Dataset entries
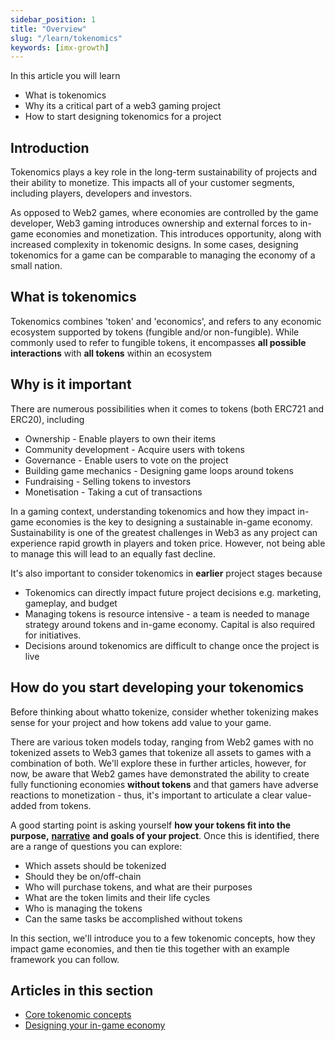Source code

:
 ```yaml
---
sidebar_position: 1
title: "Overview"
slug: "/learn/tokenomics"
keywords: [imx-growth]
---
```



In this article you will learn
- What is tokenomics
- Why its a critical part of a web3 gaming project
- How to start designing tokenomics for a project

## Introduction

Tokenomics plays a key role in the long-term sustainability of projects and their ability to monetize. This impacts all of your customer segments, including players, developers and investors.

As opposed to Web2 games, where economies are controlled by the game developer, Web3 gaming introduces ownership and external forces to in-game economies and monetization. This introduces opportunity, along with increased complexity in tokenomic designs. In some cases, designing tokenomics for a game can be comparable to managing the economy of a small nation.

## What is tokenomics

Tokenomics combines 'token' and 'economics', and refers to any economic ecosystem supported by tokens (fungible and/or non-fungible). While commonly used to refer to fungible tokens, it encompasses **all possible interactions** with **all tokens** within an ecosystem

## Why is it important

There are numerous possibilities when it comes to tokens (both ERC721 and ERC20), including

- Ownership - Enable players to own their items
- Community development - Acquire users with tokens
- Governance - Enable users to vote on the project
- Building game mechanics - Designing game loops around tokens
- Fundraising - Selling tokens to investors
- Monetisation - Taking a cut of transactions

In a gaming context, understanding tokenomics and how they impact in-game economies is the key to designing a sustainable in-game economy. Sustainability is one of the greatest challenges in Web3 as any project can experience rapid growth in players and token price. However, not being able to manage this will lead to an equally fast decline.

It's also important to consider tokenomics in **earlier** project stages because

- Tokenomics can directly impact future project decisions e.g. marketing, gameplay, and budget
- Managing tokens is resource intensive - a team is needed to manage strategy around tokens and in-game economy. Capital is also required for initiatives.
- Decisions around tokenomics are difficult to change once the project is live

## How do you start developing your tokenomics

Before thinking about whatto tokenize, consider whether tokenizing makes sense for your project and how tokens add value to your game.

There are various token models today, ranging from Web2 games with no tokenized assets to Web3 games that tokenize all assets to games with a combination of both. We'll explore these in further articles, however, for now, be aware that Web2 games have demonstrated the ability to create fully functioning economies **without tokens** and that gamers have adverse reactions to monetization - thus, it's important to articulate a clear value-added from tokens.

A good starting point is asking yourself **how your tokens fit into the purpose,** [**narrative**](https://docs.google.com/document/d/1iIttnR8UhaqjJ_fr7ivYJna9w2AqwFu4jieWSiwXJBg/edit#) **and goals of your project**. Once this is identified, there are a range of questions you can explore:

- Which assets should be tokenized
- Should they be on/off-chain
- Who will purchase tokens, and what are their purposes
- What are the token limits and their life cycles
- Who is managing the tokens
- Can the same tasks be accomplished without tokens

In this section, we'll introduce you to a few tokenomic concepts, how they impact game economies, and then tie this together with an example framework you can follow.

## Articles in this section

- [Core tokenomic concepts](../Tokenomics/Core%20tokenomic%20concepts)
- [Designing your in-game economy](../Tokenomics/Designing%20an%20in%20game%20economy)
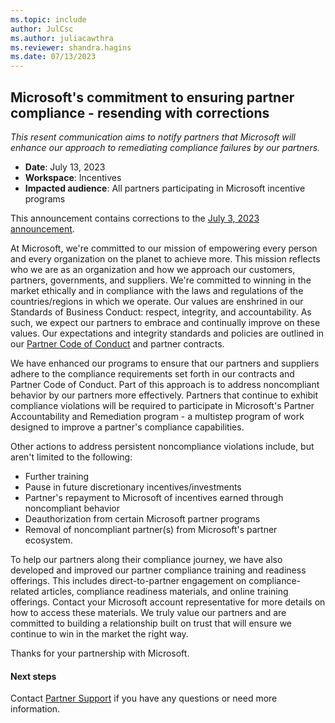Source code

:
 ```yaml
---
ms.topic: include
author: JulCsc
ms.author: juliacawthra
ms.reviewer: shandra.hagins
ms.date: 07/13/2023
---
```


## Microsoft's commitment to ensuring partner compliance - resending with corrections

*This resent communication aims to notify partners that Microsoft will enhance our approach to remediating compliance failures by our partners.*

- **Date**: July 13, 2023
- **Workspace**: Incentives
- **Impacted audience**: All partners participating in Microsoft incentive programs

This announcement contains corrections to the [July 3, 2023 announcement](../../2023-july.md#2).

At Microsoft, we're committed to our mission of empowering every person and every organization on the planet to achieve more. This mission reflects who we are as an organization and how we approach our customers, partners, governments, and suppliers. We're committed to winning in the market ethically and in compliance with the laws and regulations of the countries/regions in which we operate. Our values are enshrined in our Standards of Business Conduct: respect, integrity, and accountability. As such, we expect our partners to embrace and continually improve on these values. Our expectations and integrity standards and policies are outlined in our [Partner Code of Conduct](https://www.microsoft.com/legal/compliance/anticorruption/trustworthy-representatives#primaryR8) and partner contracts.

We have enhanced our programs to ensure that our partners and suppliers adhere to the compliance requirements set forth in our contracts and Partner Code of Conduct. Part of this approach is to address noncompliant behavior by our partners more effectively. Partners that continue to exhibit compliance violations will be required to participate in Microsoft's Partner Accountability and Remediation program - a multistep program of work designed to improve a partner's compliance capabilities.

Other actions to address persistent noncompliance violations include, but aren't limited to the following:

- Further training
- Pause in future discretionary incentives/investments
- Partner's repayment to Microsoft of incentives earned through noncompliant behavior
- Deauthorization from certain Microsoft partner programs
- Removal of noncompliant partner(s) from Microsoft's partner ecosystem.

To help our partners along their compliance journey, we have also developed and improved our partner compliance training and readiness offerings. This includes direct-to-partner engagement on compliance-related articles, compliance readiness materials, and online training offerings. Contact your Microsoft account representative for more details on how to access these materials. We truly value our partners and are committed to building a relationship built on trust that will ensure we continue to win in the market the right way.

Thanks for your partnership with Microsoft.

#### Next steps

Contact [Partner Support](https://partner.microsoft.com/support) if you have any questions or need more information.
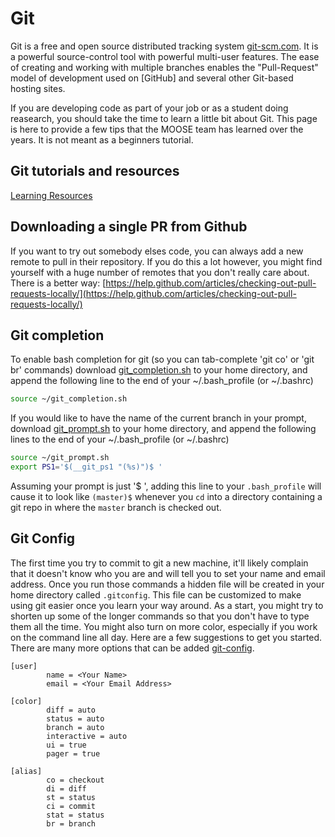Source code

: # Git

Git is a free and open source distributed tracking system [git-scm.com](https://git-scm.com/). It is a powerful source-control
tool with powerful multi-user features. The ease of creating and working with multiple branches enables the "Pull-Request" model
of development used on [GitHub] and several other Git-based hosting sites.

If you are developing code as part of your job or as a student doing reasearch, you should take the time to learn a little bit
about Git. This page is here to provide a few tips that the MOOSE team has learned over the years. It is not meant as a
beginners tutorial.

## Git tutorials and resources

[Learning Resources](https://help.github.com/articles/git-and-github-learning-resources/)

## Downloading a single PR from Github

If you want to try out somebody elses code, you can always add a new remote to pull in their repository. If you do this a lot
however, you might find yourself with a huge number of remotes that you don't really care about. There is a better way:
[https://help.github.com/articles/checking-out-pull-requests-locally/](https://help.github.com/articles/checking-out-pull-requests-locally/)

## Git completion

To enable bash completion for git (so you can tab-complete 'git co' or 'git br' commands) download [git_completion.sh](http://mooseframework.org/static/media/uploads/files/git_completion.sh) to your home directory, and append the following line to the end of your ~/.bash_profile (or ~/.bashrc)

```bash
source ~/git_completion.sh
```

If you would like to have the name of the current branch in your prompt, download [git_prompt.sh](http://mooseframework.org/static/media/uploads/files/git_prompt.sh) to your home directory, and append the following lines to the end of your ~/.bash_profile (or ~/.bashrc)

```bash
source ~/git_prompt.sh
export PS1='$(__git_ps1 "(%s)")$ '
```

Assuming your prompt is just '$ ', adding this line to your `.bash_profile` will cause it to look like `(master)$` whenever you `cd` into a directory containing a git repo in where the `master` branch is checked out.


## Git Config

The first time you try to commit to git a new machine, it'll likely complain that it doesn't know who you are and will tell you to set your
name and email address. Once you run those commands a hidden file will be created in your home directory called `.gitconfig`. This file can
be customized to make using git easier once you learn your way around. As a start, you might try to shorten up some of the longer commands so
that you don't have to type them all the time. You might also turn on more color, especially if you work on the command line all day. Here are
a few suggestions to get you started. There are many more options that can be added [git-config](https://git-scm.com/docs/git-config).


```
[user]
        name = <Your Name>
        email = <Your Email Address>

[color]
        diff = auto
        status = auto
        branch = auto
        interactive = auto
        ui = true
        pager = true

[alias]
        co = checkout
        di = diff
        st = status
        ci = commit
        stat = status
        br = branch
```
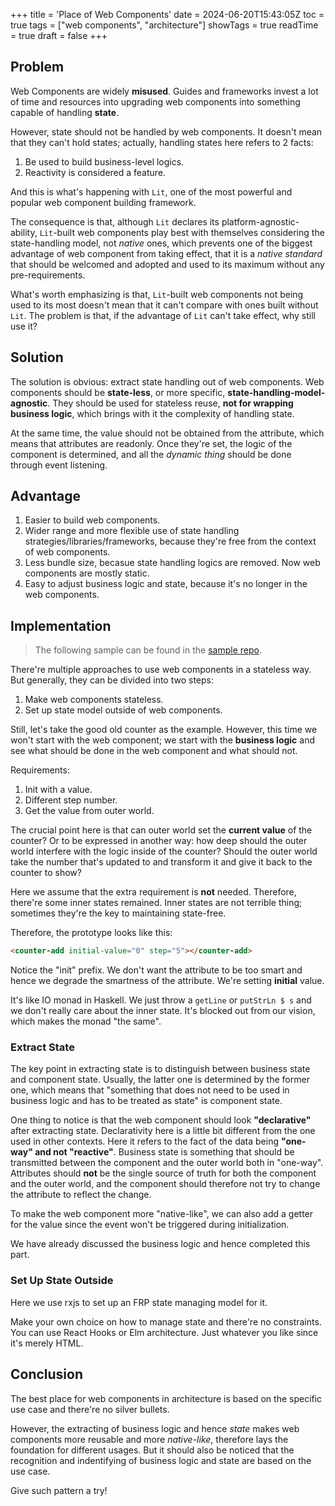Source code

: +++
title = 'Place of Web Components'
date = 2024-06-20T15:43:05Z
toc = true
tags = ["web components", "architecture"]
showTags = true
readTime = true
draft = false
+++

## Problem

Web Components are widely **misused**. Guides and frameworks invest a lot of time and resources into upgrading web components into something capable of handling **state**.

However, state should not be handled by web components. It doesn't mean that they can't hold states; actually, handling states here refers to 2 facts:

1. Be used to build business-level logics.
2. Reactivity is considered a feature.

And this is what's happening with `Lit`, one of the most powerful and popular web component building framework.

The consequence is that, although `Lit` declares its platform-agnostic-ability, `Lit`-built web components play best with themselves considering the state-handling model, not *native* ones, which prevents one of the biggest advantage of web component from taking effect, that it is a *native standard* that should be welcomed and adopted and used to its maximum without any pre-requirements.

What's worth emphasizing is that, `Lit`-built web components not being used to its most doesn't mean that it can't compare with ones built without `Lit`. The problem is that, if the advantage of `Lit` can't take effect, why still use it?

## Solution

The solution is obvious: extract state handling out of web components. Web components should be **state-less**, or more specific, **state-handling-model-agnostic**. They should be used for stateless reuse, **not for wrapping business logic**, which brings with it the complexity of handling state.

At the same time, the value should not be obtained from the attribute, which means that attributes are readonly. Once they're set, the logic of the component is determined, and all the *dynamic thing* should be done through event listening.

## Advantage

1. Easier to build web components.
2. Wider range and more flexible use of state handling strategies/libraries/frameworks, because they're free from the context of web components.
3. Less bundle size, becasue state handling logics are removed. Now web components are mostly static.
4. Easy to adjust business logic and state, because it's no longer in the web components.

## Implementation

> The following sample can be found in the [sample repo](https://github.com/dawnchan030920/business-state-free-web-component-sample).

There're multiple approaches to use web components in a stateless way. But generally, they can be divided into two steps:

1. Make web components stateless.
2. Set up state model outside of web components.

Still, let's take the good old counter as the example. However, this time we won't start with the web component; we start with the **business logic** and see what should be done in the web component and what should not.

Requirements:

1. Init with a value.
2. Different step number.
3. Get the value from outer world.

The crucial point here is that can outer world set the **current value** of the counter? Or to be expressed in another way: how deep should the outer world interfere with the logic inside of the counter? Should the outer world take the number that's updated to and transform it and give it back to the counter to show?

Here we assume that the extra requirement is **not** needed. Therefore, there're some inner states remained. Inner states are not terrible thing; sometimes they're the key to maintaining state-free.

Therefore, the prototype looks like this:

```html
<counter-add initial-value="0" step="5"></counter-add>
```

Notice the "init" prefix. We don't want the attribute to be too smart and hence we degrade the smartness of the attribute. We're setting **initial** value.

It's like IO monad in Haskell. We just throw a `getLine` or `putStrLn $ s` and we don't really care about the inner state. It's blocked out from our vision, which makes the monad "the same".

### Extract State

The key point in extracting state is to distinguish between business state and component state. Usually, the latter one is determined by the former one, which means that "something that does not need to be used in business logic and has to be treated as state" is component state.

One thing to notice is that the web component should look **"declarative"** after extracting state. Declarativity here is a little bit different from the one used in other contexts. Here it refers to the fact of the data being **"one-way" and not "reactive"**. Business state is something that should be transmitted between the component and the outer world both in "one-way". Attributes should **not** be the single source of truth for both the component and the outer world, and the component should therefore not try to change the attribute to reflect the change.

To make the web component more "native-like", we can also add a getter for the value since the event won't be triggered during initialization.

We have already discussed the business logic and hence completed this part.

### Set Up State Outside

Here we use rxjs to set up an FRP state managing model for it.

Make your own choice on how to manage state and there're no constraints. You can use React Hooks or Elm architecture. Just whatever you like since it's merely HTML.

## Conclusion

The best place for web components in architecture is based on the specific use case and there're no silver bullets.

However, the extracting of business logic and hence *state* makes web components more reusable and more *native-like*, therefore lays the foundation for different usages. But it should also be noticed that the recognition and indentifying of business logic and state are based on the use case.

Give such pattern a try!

**WORK TASK**
In the data above, find the line with "setting **initial** value." and the line with "### Extract State". Retype both, plus every line between them, exactly.

**ANSWER TO THE EXERCISE**
Notice the "init" prefix. We don't want the attribute to be too smart and hence we degrade the smartness of the attribute. We're setting **initial** value.

It's like IO monad in Haskell. We just throw a `getLine` or `putStrLn $ s` and we don't really care about the inner state. It's blocked out from our vision, which makes the monad "the same".

### Extract State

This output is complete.